## Work to complete
Once you find the line with "This was my Master's thesis." in the data that follows, repeat it and every line after it exactly, through the line with "0.723 | 0.703".

Provided records START

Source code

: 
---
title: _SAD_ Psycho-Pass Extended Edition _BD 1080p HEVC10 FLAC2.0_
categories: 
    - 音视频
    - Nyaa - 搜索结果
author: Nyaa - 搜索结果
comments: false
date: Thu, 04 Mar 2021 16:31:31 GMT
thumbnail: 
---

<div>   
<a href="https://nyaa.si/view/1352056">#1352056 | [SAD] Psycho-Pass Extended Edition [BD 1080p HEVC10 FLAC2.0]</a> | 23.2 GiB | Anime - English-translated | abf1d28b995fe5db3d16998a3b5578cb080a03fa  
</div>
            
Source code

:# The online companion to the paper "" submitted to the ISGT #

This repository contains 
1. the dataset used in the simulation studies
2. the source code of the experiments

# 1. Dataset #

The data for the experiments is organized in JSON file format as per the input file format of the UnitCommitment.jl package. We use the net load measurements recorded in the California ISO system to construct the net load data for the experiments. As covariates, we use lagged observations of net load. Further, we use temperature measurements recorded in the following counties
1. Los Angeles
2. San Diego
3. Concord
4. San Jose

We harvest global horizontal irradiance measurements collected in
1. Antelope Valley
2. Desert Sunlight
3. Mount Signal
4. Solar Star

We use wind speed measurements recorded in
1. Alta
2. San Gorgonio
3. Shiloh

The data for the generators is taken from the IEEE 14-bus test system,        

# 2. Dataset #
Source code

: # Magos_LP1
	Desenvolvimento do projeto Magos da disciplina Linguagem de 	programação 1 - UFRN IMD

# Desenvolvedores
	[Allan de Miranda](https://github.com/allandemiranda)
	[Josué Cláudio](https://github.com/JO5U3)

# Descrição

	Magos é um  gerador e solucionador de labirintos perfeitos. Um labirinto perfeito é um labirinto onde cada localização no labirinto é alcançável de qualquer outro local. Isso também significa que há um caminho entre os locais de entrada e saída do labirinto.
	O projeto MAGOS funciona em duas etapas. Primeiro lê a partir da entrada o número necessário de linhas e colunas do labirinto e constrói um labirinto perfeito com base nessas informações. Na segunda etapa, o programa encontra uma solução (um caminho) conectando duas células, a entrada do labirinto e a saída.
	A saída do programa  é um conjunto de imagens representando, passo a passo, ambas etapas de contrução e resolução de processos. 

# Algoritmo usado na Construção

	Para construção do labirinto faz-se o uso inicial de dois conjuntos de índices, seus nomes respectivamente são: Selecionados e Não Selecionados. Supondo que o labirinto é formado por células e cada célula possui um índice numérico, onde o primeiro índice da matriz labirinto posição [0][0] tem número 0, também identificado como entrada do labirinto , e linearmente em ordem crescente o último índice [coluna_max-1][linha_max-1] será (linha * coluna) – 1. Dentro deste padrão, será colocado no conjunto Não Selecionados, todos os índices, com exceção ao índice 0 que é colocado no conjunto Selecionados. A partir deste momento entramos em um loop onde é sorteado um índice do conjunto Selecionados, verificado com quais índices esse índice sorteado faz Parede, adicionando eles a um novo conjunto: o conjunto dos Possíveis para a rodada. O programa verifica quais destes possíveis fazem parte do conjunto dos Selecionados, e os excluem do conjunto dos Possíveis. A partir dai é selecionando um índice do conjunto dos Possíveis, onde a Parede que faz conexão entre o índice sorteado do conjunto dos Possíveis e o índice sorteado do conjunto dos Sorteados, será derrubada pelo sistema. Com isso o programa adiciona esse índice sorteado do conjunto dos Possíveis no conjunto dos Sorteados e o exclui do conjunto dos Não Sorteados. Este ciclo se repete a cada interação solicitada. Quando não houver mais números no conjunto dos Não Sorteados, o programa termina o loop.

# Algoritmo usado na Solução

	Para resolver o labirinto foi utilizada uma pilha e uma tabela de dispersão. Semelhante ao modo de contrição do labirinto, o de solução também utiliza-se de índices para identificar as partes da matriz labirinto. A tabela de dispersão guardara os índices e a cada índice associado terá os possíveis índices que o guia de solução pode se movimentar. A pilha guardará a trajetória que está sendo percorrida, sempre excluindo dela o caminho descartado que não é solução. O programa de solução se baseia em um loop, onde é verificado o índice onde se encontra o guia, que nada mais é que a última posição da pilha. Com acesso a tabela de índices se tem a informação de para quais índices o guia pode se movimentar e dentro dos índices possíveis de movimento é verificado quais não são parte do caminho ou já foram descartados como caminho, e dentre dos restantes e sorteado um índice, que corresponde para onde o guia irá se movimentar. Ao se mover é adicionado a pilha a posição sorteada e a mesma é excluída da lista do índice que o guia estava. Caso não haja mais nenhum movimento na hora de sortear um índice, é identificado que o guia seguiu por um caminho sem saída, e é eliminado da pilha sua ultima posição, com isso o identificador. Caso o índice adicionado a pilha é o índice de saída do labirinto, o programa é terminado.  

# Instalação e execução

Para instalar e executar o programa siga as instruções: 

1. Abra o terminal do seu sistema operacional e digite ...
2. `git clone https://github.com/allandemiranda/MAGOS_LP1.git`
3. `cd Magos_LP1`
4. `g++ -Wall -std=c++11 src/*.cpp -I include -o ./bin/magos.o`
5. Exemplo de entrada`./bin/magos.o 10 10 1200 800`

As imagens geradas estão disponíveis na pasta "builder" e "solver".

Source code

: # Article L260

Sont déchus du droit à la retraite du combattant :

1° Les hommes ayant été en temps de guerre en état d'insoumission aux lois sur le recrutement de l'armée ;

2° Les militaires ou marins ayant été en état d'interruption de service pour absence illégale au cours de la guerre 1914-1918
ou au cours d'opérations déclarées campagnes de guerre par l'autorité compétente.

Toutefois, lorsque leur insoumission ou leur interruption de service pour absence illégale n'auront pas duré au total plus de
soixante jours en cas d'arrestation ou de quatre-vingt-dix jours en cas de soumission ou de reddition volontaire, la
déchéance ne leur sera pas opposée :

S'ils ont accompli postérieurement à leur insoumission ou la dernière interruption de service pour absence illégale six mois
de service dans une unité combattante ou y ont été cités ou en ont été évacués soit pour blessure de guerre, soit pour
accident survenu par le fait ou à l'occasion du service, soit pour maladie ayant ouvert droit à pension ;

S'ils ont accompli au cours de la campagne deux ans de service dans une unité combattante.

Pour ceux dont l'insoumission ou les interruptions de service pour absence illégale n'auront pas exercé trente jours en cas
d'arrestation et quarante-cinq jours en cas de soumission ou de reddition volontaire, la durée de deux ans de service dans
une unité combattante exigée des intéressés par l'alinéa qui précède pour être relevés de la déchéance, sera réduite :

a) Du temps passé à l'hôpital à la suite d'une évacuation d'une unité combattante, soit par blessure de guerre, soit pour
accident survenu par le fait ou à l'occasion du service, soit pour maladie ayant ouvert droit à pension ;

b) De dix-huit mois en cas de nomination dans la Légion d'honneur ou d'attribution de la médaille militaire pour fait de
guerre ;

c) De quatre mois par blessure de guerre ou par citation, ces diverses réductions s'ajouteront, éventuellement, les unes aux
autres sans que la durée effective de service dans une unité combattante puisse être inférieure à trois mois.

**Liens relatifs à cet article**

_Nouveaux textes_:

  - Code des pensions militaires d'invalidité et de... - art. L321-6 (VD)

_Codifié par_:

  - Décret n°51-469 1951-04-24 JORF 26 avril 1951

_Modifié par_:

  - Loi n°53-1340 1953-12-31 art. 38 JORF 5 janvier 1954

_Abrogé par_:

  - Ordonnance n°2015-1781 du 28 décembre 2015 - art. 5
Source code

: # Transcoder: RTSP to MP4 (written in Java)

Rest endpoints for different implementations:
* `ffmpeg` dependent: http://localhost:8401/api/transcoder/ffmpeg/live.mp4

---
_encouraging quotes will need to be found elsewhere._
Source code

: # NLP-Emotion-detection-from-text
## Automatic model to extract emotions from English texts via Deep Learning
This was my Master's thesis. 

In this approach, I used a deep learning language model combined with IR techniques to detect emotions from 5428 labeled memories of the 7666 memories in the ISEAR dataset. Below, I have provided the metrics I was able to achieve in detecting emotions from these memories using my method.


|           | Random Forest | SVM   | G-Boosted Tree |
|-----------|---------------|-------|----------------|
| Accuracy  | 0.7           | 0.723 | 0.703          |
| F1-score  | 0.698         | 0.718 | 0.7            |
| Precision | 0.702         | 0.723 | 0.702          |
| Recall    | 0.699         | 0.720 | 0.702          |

Provided records END

## Answer section
This was my Master's thesis. 

In this approach, I used a deep learning language model combined with IR techniques to detect emotions from 5428 labeled memories of the 7666 memories in the ISEAR dataset. Below, I have provided the metrics I was able to achieve in detecting emotions from these memories using my method.


|           | Random Forest | SVM   | G-Boosted Tree |
|-----------|---------------|-------|----------------|
| Accuracy  | 0.7           | 0.723 | 0.703          |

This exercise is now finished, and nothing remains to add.